===== Input data

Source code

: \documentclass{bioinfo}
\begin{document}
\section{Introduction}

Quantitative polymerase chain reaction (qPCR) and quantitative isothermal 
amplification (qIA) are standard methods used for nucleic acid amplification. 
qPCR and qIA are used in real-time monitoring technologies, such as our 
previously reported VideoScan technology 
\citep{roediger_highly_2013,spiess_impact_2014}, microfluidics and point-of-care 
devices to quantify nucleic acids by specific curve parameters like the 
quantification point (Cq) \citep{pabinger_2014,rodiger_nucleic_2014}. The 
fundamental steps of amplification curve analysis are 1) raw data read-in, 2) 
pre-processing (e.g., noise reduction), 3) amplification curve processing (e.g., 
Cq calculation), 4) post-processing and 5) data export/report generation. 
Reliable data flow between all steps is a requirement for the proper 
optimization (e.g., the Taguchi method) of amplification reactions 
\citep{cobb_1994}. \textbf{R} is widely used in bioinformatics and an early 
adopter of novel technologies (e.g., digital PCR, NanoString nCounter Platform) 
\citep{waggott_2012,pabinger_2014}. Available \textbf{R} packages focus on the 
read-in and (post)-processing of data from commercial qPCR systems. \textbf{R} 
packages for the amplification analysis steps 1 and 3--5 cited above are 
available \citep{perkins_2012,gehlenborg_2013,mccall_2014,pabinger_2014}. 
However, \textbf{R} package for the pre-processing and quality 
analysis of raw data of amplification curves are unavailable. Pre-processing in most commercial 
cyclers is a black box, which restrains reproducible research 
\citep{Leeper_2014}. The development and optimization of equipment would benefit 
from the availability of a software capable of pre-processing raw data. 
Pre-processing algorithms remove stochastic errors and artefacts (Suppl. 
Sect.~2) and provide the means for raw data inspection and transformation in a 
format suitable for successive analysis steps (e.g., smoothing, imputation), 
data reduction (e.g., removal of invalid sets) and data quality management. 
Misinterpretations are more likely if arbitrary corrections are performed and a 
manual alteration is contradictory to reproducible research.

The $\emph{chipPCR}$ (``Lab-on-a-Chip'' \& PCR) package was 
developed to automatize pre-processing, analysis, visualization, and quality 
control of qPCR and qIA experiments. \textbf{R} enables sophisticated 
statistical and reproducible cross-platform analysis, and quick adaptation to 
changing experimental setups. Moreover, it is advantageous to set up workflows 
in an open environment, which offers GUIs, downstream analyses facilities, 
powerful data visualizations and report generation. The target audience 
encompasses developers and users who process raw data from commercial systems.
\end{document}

==========

▶ _What is expected_: With the line that has "adopter of novel" as the first and the line that has "read-in and (post)-processing" as the last, repeat exactly that run of lines above and no more.

▶ _Finished task_:
adopter of novel technologies (e.g., digital PCR, NanoString nCounter Platform) 
\citep{waggott_2012,pabinger_2014}. Available \textbf{R} packages focus on the 
read-in and (post)-processing of data from commercial qPCR systems. \textbf{R} 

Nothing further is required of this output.